■ TASK DESCRIPTION
Exact copies of all the records are to be printed.
BEGIN DATA FOR THE TASK
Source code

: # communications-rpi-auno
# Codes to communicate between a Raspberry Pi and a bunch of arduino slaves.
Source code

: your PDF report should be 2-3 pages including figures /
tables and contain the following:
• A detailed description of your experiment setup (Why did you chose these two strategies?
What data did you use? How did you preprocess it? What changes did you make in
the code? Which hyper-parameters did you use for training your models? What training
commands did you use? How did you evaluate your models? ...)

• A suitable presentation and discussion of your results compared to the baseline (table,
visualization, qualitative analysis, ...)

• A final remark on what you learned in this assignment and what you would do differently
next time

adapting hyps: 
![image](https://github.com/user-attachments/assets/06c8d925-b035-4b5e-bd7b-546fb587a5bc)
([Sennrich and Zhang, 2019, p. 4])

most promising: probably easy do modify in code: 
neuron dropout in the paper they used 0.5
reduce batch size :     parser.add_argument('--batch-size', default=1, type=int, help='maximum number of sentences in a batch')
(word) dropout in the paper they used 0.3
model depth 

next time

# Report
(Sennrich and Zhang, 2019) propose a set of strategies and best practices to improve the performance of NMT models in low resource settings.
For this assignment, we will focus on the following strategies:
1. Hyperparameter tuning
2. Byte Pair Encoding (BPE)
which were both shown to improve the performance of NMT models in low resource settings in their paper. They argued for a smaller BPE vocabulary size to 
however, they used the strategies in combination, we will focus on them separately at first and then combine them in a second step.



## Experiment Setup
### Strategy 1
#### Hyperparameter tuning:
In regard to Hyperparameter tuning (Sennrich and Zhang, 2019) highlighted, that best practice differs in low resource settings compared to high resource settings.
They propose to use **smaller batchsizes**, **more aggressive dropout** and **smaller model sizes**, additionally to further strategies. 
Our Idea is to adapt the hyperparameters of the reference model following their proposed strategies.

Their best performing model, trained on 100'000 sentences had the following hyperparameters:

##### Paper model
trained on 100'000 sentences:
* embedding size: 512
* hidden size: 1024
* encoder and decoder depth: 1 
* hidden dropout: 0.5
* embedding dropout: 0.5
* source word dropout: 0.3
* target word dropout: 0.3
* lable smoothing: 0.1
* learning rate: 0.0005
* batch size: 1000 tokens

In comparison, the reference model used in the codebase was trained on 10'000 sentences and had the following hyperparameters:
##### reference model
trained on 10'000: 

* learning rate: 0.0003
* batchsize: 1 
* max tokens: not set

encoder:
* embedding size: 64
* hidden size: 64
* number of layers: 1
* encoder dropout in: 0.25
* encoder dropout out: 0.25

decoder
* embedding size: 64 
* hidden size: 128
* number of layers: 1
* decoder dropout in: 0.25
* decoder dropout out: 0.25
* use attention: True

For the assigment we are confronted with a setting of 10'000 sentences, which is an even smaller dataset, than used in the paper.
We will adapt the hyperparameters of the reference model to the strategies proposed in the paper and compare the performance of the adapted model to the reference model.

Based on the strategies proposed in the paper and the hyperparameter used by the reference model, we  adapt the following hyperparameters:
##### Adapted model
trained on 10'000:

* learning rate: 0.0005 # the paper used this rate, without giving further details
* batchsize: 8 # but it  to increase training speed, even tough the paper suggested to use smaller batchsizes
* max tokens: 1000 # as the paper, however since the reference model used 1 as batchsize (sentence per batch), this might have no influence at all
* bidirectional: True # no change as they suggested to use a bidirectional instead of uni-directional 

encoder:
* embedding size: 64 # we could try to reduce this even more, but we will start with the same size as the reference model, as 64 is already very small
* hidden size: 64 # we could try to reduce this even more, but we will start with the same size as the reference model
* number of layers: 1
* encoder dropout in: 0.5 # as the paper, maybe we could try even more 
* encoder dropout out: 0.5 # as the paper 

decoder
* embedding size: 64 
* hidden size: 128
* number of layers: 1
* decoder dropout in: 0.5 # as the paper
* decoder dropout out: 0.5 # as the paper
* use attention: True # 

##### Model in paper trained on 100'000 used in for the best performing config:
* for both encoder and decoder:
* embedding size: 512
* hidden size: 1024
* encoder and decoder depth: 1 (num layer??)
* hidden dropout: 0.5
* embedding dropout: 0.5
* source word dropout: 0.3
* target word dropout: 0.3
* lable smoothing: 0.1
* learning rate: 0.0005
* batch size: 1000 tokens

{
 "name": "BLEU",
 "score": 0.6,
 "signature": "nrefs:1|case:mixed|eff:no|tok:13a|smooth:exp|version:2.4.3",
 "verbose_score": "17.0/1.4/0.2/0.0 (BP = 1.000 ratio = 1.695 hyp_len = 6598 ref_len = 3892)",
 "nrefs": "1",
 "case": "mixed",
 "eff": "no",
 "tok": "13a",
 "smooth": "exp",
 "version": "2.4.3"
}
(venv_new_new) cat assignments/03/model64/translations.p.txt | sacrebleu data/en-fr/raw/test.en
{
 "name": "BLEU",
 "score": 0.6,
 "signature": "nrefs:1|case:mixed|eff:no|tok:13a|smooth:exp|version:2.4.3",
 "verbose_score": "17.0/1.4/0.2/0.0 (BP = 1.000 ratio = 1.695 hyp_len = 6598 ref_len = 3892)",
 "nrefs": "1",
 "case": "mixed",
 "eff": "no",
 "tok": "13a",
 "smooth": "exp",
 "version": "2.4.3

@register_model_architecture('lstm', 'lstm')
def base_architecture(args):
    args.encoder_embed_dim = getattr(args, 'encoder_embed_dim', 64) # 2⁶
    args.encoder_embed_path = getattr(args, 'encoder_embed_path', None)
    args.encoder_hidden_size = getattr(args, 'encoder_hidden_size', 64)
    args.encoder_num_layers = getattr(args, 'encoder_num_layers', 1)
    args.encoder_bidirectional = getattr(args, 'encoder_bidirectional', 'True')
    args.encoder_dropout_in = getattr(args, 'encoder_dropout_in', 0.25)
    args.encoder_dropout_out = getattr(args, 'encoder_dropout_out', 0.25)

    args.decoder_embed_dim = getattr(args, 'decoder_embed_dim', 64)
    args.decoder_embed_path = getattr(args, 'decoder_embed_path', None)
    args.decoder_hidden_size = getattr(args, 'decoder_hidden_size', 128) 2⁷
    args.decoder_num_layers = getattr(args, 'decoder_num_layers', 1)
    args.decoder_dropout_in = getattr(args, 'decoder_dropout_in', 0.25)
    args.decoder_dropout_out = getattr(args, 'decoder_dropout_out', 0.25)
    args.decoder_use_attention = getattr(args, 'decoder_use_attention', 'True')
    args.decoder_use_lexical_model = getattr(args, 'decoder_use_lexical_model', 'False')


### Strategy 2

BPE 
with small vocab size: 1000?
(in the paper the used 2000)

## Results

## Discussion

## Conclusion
END DATA FOR THE TASK
■ RESPONSE BELOW
Source code

: # communications-rpi-auno
# Codes to communicate between a Raspberry Pi and a bunch of arduino slaves.
Source code

: your PDF report should be 2-3 pages including figures /
tables and contain the following:
• A detailed description of your experiment setup (Why did you chose these two strategies?
What data did you use? How did you preprocess it? What changes did you make in
the code? Which hyper-parameters did you use for training your models? What training
commands did you use? How did you evaluate your models? ...)

• A suitable presentation and discussion of your results compared to the baseline (table,
visualization, qualitative analysis, ...)

• A final remark on what you learned in this assignment and what you would do differently
next time

adapting hyps: 
![image](https://github.com/user-attachments/assets/06c8d925-b035-4b5e-bd7b-546fb587a5bc)
([Sennrich and Zhang, 2019, p. 4])

most promising: probably easy do modify in code: 
neuron dropout in the paper they used 0.5
reduce batch size :     parser.add_argument('--batch-size', default=1, type=int, help='maximum number of sentences in a batch')
(word) dropout in the paper they used 0.3
model depth 

next time

# Report
(Sennrich and Zhang, 2019) propose a set of strategies and best practices to improve the performance of NMT models in low resource settings.
For this assignment, we will focus on the following strategies:
1. Hyperparameter tuning
2. Byte Pair Encoding (BPE)
which were both shown to improve the performance of NMT models in low resource settings in their paper. They argued for a smaller BPE vocabulary size to 
however, they used the strategies in combination, we will focus on them separately at first and then combine them in a second step.



## Experiment Setup
### Strategy 1
#### Hyperparameter tuning:
In regard to Hyperparameter tuning (Sennrich and Zhang, 2019) highlighted, that best practice differs in low resource settings compared to high resource settings.
They propose to use **smaller batchsizes**, **more aggressive dropout** and **smaller model sizes**, additionally to further strategies. 
Our Idea is to adapt the hyperparameters of the reference model following their proposed strategies.

Their best performing model, trained on 100'000 sentences had the following hyperparameters:

##### Paper model
trained on 100'000 sentences:
* embedding size: 512
* hidden size: 1024
* encoder and decoder depth: 1 
* hidden dropout: 0.5
* embedding dropout: 0.5
* source word dropout: 0.3
* target word dropout: 0.3
* lable smoothing: 0.1
* learning rate: 0.0005
* batch size: 1000 tokens

In comparison, the reference model used in the codebase was trained on 10'000 sentences and had the following hyperparameters:
##### reference model
trained on 10'000: 

* learning rate: 0.0003
* batchsize: 1 
* max tokens: not set

encoder:
* embedding size: 64
* hidden size: 64
* number of layers: 1
* encoder dropout in: 0.25
* encoder dropout out: 0.25

decoder
* embedding size: 64 
* hidden size: 128
* number of layers: 1
* decoder dropout in: 0.25
* decoder dropout out: 0.25
* use attention: True

For the assigment we are confronted with a setting of 10'000 sentences, which is an even smaller dataset, than used in the paper.
We will adapt the hyperparameters of the reference model to the strategies proposed in the paper and compare the performance of the adapted model to the reference model.

Based on the strategies proposed in the paper and the hyperparameter used by the reference model, we  adapt the following hyperparameters:
##### Adapted model
trained on 10'000:

* learning rate: 0.0005 # the paper used this rate, without giving further details
* batchsize: 8 # but it  to increase training speed, even tough the paper suggested to use smaller batchsizes
* max tokens: 1000 # as the paper, however since the reference model used 1 as batchsize (sentence per batch), this might have no influence at all
* bidirectional: True # no change as they suggested to use a bidirectional instead of uni-directional 

encoder:
* embedding size: 64 # we could try to reduce this even more, but we will start with the same size as the reference model, as 64 is already very small
* hidden size: 64 # we could try to reduce this even more, but we will start with the same size as the reference model
* number of layers: 1
* encoder dropout in: 0.5 # as the paper, maybe we could try even more 
* encoder dropout out: 0.5 # as the paper 

decoder
* embedding size: 64 
* hidden size: 128
* number of layers: 1
* decoder dropout in: 0.5 # as the paper
* decoder dropout out: 0.5 # as the paper
* use attention: True # 

##### Model in paper trained on 100'000 used in for the best performing config:
* for both encoder and decoder:
* embedding size: 512
* hidden size: 1024
* encoder and decoder depth: 1 (num layer??)
* hidden dropout: 0.5
* embedding dropout: 0.5
* source word dropout: 0.3
* target word dropout: 0.3
* lable smoothing: 0.1
* learning rate: 0.0005
* batch size: 1000 tokens

{
 "name": "BLEU",
 "score": 0.6,
 "signature": "nrefs:1|case:mixed|eff:no|tok:13a|smooth:exp|version:2.4.3",
 "verbose_score": "17.0/1.4/0.2/0.0 (BP = 1.000 ratio = 1.695 hyp_len = 6598 ref_len = 3892)",
 "nrefs": "1",
 "case": "mixed",
 "eff": "no",
 "tok": "13a",
 "smooth": "exp",
 "version": "2.4.3"
}
(venv_new_new) cat assignments/03/model64/translations.p.txt | sacrebleu data/en-fr/raw/test.en
{
 "name": "BLEU",
 "score": 0.6,
 "signature": "nrefs:1|case:mixed|eff:no|tok:13a|smooth:exp|version:2.4.3",
 "verbose_score": "17.0/1.4/0.2/0.0 (BP = 1.000 ratio = 1.695 hyp_len = 6598 ref_len = 3892)",
 "nrefs": "1",
 "case": "mixed",
 "eff": "no",
 "tok": "13a",
 "smooth": "exp",
 "version": "2.4.3

@register_model_architecture('lstm', 'lstm')
def base_architecture(args):
    args.encoder_embed_dim = getattr(args, 'encoder_embed_dim', 64) # 2⁶
    args.encoder_embed_path = getattr(args, 'encoder_embed_path', None)
    args.encoder_hidden_size = getattr(args, 'encoder_hidden_size', 64)
    args.encoder_num_layers = getattr(args, 'encoder_num_layers', 1)
    args.encoder_bidirectional = getattr(args, 'encoder_bidirectional', 'True')
    args.encoder_dropout_in = getattr(args, 'encoder_dropout_in', 0.25)
    args.encoder_dropout_out = getattr(args, 'encoder_dropout_out', 0.25)

    args.decoder_embed_dim = getattr(args, 'decoder_embed_dim', 64)
    args.decoder_embed_path = getattr(args, 'decoder_embed_path', None)
    args.decoder_hidden_size = getattr(args, 'decoder_hidden_size', 128) 2⁷
    args.decoder_num_layers = getattr(args, 'decoder_num_layers', 1)
    args.decoder_dropout_in = getattr(args, 'decoder_dropout_in', 0.25)
    args.decoder_dropout_out = getattr(args, 'decoder_dropout_out', 0.25)
    args.decoder_use_attention = getattr(args, 'decoder_use_attention', 'True')
    args.decoder_use_lexical_model = getattr(args, 'decoder_use_lexical_model', 'False')


### Strategy 2

BPE 
with small vocab size: 1000?
(in the paper the used 2000)

## Results

## Discussion

## Conclusion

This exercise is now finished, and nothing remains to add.